A long, long time ago (2004), in a land far, far away (lower Manhattan), I worked briefly as the assistant to a literary agent.  The job lasted only a few months, as the employment intersected with my flight back to Boston. It was a short, but really interesting bit of employment, and it introduced me to the special crazy of the aspiring writer. My mental trajectory regarding slush (the submissions that writers send to literary agents) went something like this:

“Each one of these packages could be a work of genius, what a honor to be involved in this artist’s process!”


“Some of these are pretty good. I mean, once you get to the middle. And they are writers, so of course they’re intense about their work. I get it.”


“I don’t think I understand high fantasy. Why is everyone using the word ‘phantasmagoric’? It’s kind of creative that this woman sent in a scrapbook of her cats with her query…right?”


“I’m going to start pretending that this is a pizza delivery place if another author calls up to tell me how stupid my boss and I are for not recognizing his genius.”

phone fear

“…I’m sorry, this is Domino’s.
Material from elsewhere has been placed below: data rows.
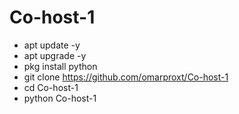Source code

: # Co-host-1

- apt update -y
- apt upgrade -y
- pkg install python
- git clone https://github.com/omarproxt/Co-host-1
- cd Co-host-1
- python Co-host-1
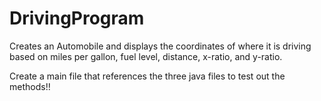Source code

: # DrivingProgram
Creates an Automobile and displays the coordinates of where it is driving based on miles per gallon, fuel level, distance, x-ratio, and y-ratio.

Create a main file that references the three java files to test out the methods!!
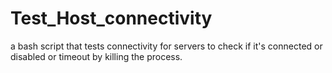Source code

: # Test_Host_connectivity
a bash script that tests connectivity for servers to check if it's connected or disabled or timeout by killing the process.
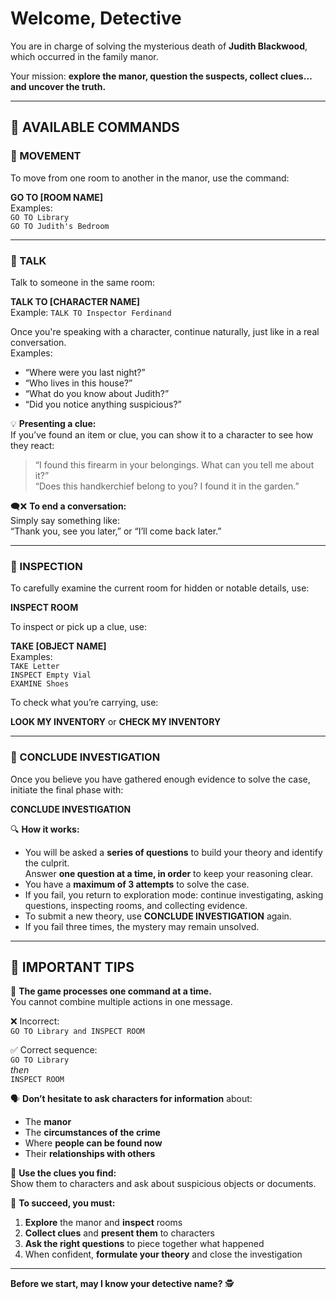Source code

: # Welcome, Detective

You are in charge of solving the mysterious death of **Judith Blackwood**, which occurred in the family manor.

Your mission: **explore the manor, question the suspects, collect clues… and uncover the truth.**

---

## 🔸 AVAILABLE COMMANDS

### 🔹 MOVEMENT

To move from one room to another in the manor, use the command:

**GO TO [ROOM NAME]**  
Examples:  
`GO TO Library`  
`GO TO Judith's Bedroom`

---

### 🔹 TALK

Talk to someone in the same room:

**TALK TO [CHARACTER NAME]**  
Example: `TALK TO Inspector Ferdinand`

Once you're speaking with a character, continue naturally, just like in a real conversation.  
Examples:

- “Where were you last night?”
- “Who lives in this house?”
- “What do you know about Judith?”
- “Did you notice anything suspicious?”

💡 **Presenting a clue:**  
If you’ve found an item or clue, you can show it to a character to see how they react:

> “I found this firearm in your belongings. What can you tell me about it?”  
> “Does this handkerchief belong to you? I found it in the garden.”

🗨️❌ **To end a conversation:**  
Simply say something like:  
“Thank you, see you later,” or “I’ll come back later.”

---

### 🔹 INSPECTION

To carefully examine the current room for hidden or notable details, use:

**INSPECT ROOM**

To inspect or pick up a clue, use:

**TAKE [OBJECT NAME]**  
Examples:  
`TAKE Letter`  
`INSPECT Empty Vial`  
`EXAMINE Shoes`

To check what you’re carrying, use:

**LOOK MY INVENTORY** or **CHECK MY INVENTORY**

---

### 🔹 CONCLUDE INVESTIGATION

Once you believe you have gathered enough evidence to solve the case, initiate the final phase with:

**CONCLUDE INVESTIGATION**

🔍 **How it works:**

- You will be asked a **series of questions** to build your theory and identify the culprit.  
  Answer **one question at a time, in order** to keep your reasoning clear.
- You have a **maximum of 3 attempts** to solve the case.
- If you fail, you return to exploration mode: continue investigating, asking questions, inspecting rooms, and collecting evidence.
- To submit a new theory, use **CONCLUDE INVESTIGATION** again.
- If you fail three times, the mystery may remain unsolved.

---

## 🔸 IMPORTANT TIPS

🧠 **The game processes one command at a time.**  
You cannot combine multiple actions in one message.

❌ Incorrect:  
`GO TO Library and INSPECT ROOM`

✅ Correct sequence:  
`GO TO Library`  
_then_  
`INSPECT ROOM`

🗣️ **Don’t hesitate to ask characters for information** about:

- The **manor**
- The **circumstances of the crime**
- Where **people can be found now**
- Their **relationships with others**

🧾 **Use the clues you find:**  
Show them to characters and ask about suspicious objects or documents.

🎯 **To succeed, you must:**

1. **Explore** the manor and **inspect** rooms
2. **Collect clues** and **present them** to characters
3. **Ask the right questions** to piece together what happened
4. When confident, **formulate your theory** and close the investigation

---

**Before we start, may I know your detective name?** 🕵️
Domino’s Pizza. I…I can’t help you with your dreams.”

Back then, there was no Twitter to connect with other professionals and aspiring authors. Also, my boss was very busy and often out of the country. There was no one to confer with about the process and what’s normal. Man, that would have been useful! But now, I follow a number of great agents and marvel at their tweets regarding the strangely divine hubris of some unpublished writers. The proclamations of greatness! The threats! Yikes. It’s half funny, and half terrifying.

Now that I’m on the other side of the equation, being one of those crazed (quietly though, super quiet crazy) aspiring authors sending my work out to different agents, I have nothing but love and gratitude to all those who take the time to read my query. Extra special love for those that make requests, of course, but I don’t take any agent or assistant’s time for granted. It’s hard to sift through all that material, and even sending out a polite “no thank you” is a ton of work when multiplied by 300.

So thank you, assistants. Thank you, agents. And to that lady who sent in a scrap book of her cats along with her story about elves…I hope you found what you were looking for.